The modern definitions of law regard law as a means to achieve the goal of justice. While the ancient ideological definitions defined law in context of the society, the modern definition defines it in context of the State. According to Salmond, ‘law’ refers to “the body of principles recognized and applied by the state in the administration of Justice.”

The ideological definitions of law are widely criticized for confusing the ideas of law with that of justice.

2. Positivistic Definition

Positivistic definition of law is mainly concerned with the idea of positive law. The positivists view the law as “the aggregate of rule set by men as political superiors, or sovereign, to man as a political subject.” It has been widely criticized on many grounds. Firstly, it is argued by critics that the positivistic definition fails to recognize laws which have been come into existence even before the idea of ‘State’ emerged.

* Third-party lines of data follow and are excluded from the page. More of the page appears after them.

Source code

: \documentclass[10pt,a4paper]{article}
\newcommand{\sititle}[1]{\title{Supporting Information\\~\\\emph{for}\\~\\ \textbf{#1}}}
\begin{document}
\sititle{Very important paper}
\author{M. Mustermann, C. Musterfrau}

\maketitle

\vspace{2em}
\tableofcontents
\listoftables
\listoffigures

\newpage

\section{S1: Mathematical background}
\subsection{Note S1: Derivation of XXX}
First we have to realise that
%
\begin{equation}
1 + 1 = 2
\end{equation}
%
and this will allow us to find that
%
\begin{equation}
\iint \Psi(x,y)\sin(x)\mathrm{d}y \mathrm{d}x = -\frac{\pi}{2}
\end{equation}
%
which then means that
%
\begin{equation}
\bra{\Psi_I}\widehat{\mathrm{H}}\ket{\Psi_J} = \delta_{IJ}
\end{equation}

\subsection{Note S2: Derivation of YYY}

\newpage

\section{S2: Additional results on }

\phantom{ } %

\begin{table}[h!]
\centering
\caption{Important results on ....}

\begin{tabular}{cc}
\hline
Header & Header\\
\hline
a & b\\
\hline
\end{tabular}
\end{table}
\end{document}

Secondly, the positivistic definition of law regards law as a general rule of conduct which is not practical in all the spheres of law.

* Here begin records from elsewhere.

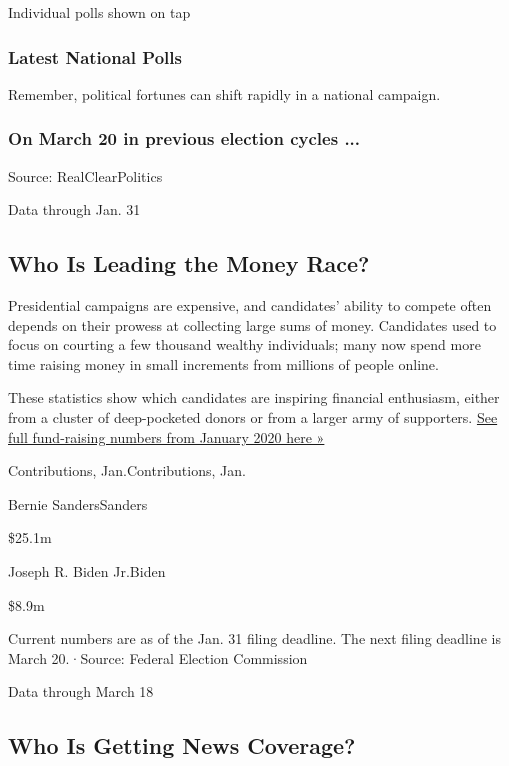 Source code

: Individual polls shown on tap

\hypertarget{latest-national-polls}{%
\subsubsection{Latest National Polls}\label{latest-national-polls}}

Remember, political fortunes can shift rapidly in a national campaign.

\hypertarget{on-march-20-in-previous-election-cycles-}{%
\subsubsection{On March 20 in previous election cycles
...}\label{on-march-20-in-previous-election-cycles-}}

Source: RealClearPolitics

Data through Jan. 31

\hypertarget{who-is-leading-the-money-race}{%
\subsection{Who Is Leading the Money
Race?}\label{who-is-leading-the-money-race}}

Presidential campaigns are expensive, and candidates' ability to compete
often depends on their prowess at collecting large sums of money.
Candidates used to focus on courting a few thousand wealthy individuals;
many now spend more time raising money in small increments from millions
of people online.

These statistics show which candidates are inspiring financial
enthusiasm, either from a cluster of deep-pocketed donors or from a
larger army of supporters.
\href{https://www.nytimes.com/interactive/2020/02/21/us/politics/democratic-fundraising-numbers-february.html}{See
full fund-raising numbers from January 2020 here »}

Contributions, Jan.Contributions, Jan.

Bernie SandersSanders

\$25.1m

Joseph R. Biden Jr.Biden

\$8.9m

Current numbers are as of the Jan. 31 filing deadline. The next filing
deadline is March 20.·Source: Federal Election Commission

Data through March 18

\hypertarget{who-is-getting-news-coverage}{%
\subsection{Who Is Getting News
Coverage?}\label{who-is-getting-news-coverage}}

Thirdly, the positivistic definition requires the law to be communicated or promulgated to the general public or “political subjects” by whom such law is to be followed. However, many legal systems around the world do not recognize promulgation as an essential requirement for a law to be enforceable.

Fourthly, all laws cannot be said to be “commands”. There are several laws which neither instruct nor forbid people from doing something. Such laws empower people in order to provide them with the means to achieve an objective.

Fifthly, the idea of sanctions behind law cannot be said to be applicable to the modern democratic state. Lastly, the positivistic definitions of law fail to recognize international law.

3. Sociological Definitions

The sociological definitions of law reject the idea of legal right. They view law as a product of the society. According to Duguit, “Law is essentially and exclusively as a social fact.” Ehrlich defined law as “norms which govern social life within a given society.” Roscoe Pound regarded law as “a social institution to satisfy social needs.”

4. Realistic Definitions

Legal Realism is considered to be a branch of the sociological approach. The realistic definitions are mostly unconcerned with the ends of the law. The “realists” aim to study the actual workings of law and reject the traditional definitions which regard enacted law as the only true law.

Holmes J., a noted American realist, regarded law as “prophecies” of what the courts will do. The realistic definitions of law are mainly concerned with litigation and judge-made law. According to them, “formal law is simply a guess as to what the courts would decide and law is what the courts actually decide.”

Nature of Law

From the various definitions of law, its nature can be deduced as follows:

  1. Law is a Social and a Normative Science- The primary aim of the law is to regulate human conduct. It has been introduced to maintain order in the society. Thus, law is essentially a social science and is normative in nature since it lays down rules for human conduct.
  2. Law is Dynamic in nature- An essential element of law is its dynamic nature. According to the Supreme Court of India, “Greatest virtue of Law is its Adaptability and Flexibility.”[1]
  3. Law is Territorial in nature- The enforcement of a law is limited to the territory of a State. Different states around the world have their own legal system and laws. An act which is a crime in State A might be considered to be righteous in State B. Modern legal systems have introduced the concept of extra-territorial law whereby certain laws may be enforced even outside the territory of the Sate. The concept of extra-territorial laws has been recognized by the Indian Legal System as well.[2]

References

  1. V. D. Mahajan, ‘Jurisprudence and Legal Theory’, Fifth Edition, Eastern Book Company.
  2. W. Friedmann, ‘Legal Theory’, Fifth Edition, Sweet & Maxwell (South Asian Edition).

[1] Balbir Kaur and Anr. v. Steel Authority of India & Ors., (2000) 6 SCC 493.

[2] See Mobarik Ali Ahmed v. State of Bombay, AIR 1957 SC 857.